Task statement: Among the lines of the records below, copy those that hold the word "normalsize".

Input for this task:
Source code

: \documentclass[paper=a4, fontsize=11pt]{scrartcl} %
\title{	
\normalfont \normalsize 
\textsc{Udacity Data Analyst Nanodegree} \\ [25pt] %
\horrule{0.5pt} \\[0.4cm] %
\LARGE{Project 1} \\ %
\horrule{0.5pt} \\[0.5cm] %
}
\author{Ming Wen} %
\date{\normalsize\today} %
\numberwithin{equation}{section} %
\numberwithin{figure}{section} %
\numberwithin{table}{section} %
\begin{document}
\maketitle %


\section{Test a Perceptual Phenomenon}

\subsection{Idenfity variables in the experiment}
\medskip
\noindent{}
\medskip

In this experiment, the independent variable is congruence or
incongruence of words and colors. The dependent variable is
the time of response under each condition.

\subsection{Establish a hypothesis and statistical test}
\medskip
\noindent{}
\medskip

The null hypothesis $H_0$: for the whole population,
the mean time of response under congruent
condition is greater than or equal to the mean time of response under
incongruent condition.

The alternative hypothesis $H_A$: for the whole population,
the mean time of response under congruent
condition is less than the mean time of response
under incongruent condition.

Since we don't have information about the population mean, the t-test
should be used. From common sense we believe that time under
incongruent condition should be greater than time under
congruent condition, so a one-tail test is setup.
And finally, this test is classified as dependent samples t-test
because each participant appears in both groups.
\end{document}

--

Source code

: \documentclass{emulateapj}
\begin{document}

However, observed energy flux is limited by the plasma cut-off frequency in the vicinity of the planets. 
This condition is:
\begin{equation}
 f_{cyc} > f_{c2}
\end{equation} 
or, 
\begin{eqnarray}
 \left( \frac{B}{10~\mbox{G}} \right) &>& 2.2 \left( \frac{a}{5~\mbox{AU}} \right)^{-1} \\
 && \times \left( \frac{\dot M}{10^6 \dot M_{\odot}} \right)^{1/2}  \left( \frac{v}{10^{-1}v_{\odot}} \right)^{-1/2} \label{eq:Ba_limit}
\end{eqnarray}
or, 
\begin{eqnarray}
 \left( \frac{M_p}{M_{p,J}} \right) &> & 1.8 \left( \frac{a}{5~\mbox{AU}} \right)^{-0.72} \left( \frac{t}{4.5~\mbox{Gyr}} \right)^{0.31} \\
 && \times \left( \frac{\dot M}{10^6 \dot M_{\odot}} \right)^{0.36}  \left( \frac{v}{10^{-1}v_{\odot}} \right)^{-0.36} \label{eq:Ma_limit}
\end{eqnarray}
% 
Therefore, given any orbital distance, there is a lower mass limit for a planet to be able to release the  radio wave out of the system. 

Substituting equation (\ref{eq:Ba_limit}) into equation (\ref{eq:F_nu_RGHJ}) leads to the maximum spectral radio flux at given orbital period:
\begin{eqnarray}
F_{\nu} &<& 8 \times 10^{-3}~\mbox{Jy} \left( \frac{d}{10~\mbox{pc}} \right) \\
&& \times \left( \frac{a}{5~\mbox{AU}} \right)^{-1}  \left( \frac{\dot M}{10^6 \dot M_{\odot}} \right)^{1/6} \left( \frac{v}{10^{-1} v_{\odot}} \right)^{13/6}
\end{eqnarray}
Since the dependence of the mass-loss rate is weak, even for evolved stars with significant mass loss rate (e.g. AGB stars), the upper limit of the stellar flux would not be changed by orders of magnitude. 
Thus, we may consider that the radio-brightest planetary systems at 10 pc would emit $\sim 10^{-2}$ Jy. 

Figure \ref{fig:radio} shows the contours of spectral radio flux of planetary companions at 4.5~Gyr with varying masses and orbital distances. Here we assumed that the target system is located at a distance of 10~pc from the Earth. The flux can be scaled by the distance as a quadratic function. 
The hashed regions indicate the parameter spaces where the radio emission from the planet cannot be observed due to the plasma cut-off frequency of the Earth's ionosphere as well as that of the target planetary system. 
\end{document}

--

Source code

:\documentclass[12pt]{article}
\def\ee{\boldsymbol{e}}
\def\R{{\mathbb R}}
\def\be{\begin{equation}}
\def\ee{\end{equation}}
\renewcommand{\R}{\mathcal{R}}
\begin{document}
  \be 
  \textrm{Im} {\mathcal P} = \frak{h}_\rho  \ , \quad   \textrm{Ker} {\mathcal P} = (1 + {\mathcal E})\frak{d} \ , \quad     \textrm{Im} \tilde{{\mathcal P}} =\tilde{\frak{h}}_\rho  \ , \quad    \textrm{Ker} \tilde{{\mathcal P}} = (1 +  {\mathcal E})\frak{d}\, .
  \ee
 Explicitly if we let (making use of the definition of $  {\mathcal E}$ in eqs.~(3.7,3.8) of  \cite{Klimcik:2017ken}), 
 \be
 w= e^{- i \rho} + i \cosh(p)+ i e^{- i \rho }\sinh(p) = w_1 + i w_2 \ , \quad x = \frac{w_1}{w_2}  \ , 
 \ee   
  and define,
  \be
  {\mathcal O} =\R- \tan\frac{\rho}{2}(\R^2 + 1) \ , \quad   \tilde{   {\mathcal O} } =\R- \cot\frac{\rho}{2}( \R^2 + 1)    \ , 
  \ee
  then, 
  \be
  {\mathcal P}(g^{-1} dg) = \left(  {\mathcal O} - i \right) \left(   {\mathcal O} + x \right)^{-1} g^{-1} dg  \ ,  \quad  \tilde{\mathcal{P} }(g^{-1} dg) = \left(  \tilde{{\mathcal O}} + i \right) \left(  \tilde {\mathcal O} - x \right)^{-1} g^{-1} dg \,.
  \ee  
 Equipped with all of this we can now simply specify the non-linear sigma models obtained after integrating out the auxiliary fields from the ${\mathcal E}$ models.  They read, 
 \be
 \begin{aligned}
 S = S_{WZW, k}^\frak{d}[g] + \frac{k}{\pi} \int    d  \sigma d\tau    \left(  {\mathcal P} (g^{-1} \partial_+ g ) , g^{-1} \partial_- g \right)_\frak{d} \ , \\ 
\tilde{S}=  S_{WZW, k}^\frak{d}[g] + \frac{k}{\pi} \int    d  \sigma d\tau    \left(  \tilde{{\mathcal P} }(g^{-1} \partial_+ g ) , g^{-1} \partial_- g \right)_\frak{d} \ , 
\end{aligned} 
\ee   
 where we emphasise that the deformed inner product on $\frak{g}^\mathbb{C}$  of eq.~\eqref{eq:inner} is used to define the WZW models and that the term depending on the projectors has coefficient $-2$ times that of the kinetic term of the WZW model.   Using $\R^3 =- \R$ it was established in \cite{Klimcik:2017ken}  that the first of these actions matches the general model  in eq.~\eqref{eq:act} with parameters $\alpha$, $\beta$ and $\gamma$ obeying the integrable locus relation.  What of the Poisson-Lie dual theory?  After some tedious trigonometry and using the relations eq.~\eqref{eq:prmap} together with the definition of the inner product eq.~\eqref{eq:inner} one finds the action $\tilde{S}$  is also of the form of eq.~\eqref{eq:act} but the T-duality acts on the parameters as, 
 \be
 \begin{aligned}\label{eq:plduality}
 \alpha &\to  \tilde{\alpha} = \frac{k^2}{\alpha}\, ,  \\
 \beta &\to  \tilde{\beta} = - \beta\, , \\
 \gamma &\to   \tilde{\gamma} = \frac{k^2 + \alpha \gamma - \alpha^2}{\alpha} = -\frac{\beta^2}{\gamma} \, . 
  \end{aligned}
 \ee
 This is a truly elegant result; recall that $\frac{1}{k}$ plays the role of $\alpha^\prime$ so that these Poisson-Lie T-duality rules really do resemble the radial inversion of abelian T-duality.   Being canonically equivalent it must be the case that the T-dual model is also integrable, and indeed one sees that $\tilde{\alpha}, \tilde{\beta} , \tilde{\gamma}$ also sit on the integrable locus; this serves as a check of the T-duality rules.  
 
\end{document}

Solution to this problem:
\normalfont \normalsize 
\date{\normalsize\today} %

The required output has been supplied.